We've also seen stars being born. You can look to practically any large cloud of gas and dust in the sky to see that, too. We also know the Sun is about 4.6 billion years old. So a little longer ago than that, a nebula brought forth our nearest star. Some stars are even older, which implies that stars were born long ago, too.
If you're an astronomer, that brings up an obvious question: Is the rate stars are being born now the same as the rate when the Universe was young? Or were more stars made back then? Fewer?
Here's another profound statement: Light takes time to move. If you see an object a light year away, you’re seeing it as it was when it emitted that light a year ago. Exploiting this, we can look to very distant galaxies to see what they looked like when they were young. From there, we can investigate how quickly they are forming stars.
The problem with that is that at very large distances we tend to see the brightest objects, the superstar galaxies blasting out radiation due to so many stars being born (and other factors). Faint ones, galaxies that don't produce as many stars, dim with distance and fade to invisibility.
Until now. Behold!
I know, it's just a bunch of dots. But take care here: Each one of those dots is a mind-crushingly distant galaxy, seen as it was billions of years ago. And not only that, but these are relatively normal galaxies, ones that are just routinely making stars, not too unlike our Milky Way.
The image was taken using MeerKAT — an array of 64 radio telescope dishes in South Africa. Each dish is 13.5 meters across, which is small for a radio telescope… but 64 of them together provides a lot of aperture. They're spread out over 8 kilometers, so when their signals are combined it's like having the resolution of a telescope 8 km wide! That means it can see very fine details on the sky, which was critical for this observation.
The image shows a region of the southern sky a little over 1° across, or the area of roughly 5 full Moons. They specifically chose a location in the sky where there were no bright sources of radio light, so they could see extremely faint objects. The observations took just under 130 hours to complete… and in that small patch of sky they found tens of thousands of galaxies.
The brightest sources in the image are likely active galaxies, ones with supermassive black holes in their centers actively and eagerly gorging themselves on material like gas and dust falling into them. That material heats up before it takes The Final Plunge, and gets so hot it glows fiercely. We can see active galaxies clear across the observable Universe.
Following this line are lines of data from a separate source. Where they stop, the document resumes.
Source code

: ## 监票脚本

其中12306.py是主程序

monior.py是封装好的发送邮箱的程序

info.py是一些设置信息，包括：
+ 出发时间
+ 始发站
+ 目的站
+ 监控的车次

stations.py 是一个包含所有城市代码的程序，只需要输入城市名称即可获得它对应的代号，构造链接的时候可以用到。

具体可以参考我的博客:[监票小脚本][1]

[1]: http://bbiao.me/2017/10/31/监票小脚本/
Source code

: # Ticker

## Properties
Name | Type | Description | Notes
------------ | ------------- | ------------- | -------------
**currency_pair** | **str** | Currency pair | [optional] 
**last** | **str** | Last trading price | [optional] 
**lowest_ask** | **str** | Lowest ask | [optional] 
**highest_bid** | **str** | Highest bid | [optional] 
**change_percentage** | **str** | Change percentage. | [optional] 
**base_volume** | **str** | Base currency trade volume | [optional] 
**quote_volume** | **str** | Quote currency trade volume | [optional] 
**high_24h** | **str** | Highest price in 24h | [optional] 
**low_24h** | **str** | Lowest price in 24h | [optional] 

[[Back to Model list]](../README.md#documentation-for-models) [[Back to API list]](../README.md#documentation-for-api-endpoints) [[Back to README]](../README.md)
But that’s only a fraction of the objects seen here. The vast majority are pretty much normal galaxies, ones like our own galaxy, just out there doing their usual galactic stuff: Making stars. Some galaxies make stars at a phenomenal rate, dozens of solar masses per year*. But this image shows galaxies much more laconic about star birth, ones down to about 5 solar masses per year. While that’s still fairly busy — the Milky Way makes about 1 solar mass of stars per year — it's much more like your average galaxy in the local Universe than those blockbuster ones cranking out stars.
That's the beauty of observing at these wavelengths: For normal galaxies, far and away the majority of the radio emission comes from gas churning out stars. There's no 'noise' from other sources adding their light and confusion to the observations. And the more stars the gas makes, the brighter the radio emission, so if you can measure the radio waves coming from these galaxies, that gives you a direct handle on the rate of star birth there. That's how astronomers could figure out that these are pretty much normal galaxies like we see in the local Universe.
Still, there are so many of them that it means they dominated the star-making business when the Universe was young! The brightest galaxies are the easiest to see, and demand attention, but in the end they are the outliers. It’s the average citizen galaxy doing the bulk of the work back then. This is the first time any telescope has been sensitive enough to see them like this.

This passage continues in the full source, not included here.